§ TASK STATEMENT: Give back exactly the lines of the data below, starting with the line that has "with $g$, the gravitational acceleration." and going on through the line that has "In this particular".

(Records from a data source)
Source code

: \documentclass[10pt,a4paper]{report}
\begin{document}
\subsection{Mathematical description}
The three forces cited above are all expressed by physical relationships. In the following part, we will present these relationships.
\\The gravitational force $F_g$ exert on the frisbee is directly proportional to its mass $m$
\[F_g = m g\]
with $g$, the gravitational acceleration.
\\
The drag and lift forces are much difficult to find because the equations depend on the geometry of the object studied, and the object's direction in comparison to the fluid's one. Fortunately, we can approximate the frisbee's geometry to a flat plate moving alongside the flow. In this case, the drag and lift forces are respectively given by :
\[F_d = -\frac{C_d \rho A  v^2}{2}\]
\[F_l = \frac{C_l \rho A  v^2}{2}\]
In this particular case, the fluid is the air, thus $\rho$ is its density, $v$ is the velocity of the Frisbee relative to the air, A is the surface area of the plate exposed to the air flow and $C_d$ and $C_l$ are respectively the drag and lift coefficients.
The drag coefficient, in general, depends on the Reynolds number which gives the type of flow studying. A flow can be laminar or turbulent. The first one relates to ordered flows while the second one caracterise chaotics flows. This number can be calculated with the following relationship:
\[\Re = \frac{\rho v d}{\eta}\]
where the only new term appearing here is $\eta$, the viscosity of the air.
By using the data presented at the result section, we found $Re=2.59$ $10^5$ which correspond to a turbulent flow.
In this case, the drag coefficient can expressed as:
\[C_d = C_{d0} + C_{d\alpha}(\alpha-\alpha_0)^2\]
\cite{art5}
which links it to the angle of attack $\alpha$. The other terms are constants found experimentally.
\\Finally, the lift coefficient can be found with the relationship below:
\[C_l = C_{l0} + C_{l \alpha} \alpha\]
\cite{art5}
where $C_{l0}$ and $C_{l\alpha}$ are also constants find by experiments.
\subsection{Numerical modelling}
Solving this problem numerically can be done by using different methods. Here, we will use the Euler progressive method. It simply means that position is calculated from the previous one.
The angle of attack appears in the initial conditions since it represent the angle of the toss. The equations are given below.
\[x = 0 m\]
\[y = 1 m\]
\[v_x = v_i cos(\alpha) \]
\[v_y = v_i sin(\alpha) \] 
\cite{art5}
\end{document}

§ REPLY TO THE TASK:
with $g$, the gravitational acceleration.
\\
The drag and lift forces are much difficult to find because the equations depend on the geometry of the object studied, and the object's direction in comparison to the fluid's one. Fortunately, we can approximate the frisbee's geometry to a flat plate moving alongside the flow. In this case, the drag and lift forces are respectively given by :
\[F_d = -\frac{C_d \rho A  v^2}{2}\]
\[F_l = \frac{C_l \rho A  v^2}{2}\]
In this particular case, the fluid is the air, thus $\rho$ is its density, $v$ is the velocity of the Frisbee relative to the air, A is the surface area of the plate exposed to the air flow and $C_d$ and $C_l$ are respectively the drag and lift coefficients.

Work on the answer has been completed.